Chicago and San Francisco Face Real Estate Challenges Amid Rising Transfer Taxes

The impending real estate dilemma in Chicago and San Francisco sparked by proposed ballot measures demands the undivided attention of the respective cities’ officials. With an unfortunate trend of rising real estate transfer taxes causing significant discomfort among stakeholders in both cities, it is high time for decision-makers to draw insights from the past and revisit their strategies.

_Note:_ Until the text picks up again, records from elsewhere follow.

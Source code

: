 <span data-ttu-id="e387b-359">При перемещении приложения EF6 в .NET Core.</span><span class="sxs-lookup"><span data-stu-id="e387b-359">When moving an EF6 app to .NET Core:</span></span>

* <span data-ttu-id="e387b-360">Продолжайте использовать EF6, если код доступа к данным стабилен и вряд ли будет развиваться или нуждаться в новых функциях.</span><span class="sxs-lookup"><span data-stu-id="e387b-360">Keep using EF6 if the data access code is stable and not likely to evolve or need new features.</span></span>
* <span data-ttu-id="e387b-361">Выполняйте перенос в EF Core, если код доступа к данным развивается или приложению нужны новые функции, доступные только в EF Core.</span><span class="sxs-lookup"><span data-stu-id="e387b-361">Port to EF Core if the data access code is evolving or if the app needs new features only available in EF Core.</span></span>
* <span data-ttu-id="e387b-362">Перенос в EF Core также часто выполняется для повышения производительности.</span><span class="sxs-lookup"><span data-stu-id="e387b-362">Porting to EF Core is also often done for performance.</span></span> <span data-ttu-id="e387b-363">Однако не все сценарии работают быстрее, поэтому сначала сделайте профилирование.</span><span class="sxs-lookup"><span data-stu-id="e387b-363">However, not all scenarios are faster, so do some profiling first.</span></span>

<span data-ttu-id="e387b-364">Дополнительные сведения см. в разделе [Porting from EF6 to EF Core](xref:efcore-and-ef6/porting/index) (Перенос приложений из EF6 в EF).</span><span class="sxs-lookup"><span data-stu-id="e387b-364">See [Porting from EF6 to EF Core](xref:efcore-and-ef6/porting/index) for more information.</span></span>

For instance, in Chicago, Mayor Brandon Johnson’s current idea of increasing the city’s real estate title transfer tax is on the March referendum. This proposition seems to be influenced by San Francisco’s dispiriting past scenarios. Despite the good intentions, high transfer taxes can turn cities economically unattractive and become an impediment to housing development, as exemplified by San Francisco’s experiences over the years.

A prime example is the situation in San Francisco, which is presently overturning a related policy due to its reverberating effects on the city’s economy. Amid a record-high office vacancy rate of 36% and weekly office attendance just 42% as recorded, the city’s Mayor, London Breed, proposed a ballot measure to waive real estate transfer taxes for qualifying office-to-residential conversions.

San Francisco’s Proposition I, passed in 2020, doubled transfer taxes on real estate sales of $10 million or more, eventually leading to reduced real estate transactions and lower valuations. As a result, transfer tax revenue plummeted by 64% in the fiscal year 2023 as people exited the city, proving to be an unreliable revenue source. The proposal for Proposition C, to be voted on in March, aims to rectify the economic consequences of this tax increase.

Simultaneously, in Chicago, the city council has placed the ‘Bring Chicago Home’ measure on the March ballot. This referendum seeks to transition the city’s real estate transfer tax from a flat rate to a graduated one. It can potentially increase the transfer tax rate by 167% on sales between $1 million and $1.5 million and hike rates by 300% on sales exceeding $1.5 million.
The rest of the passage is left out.